• **Brief**
Which of the lines below include the word "Lust"? Pull each one out.

• **Supplied records**
......

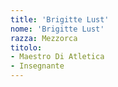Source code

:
 ```yaml
---
title: 'Brigitte Lust'
nome: 'Brigitte Lust'
razza: Mezzorca
titolo:
- Maestro Di Atletica
- Insegnante
---
```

......

• **Completed exercise**
title: 'Brigitte Lust'
nome: 'Brigitte Lust'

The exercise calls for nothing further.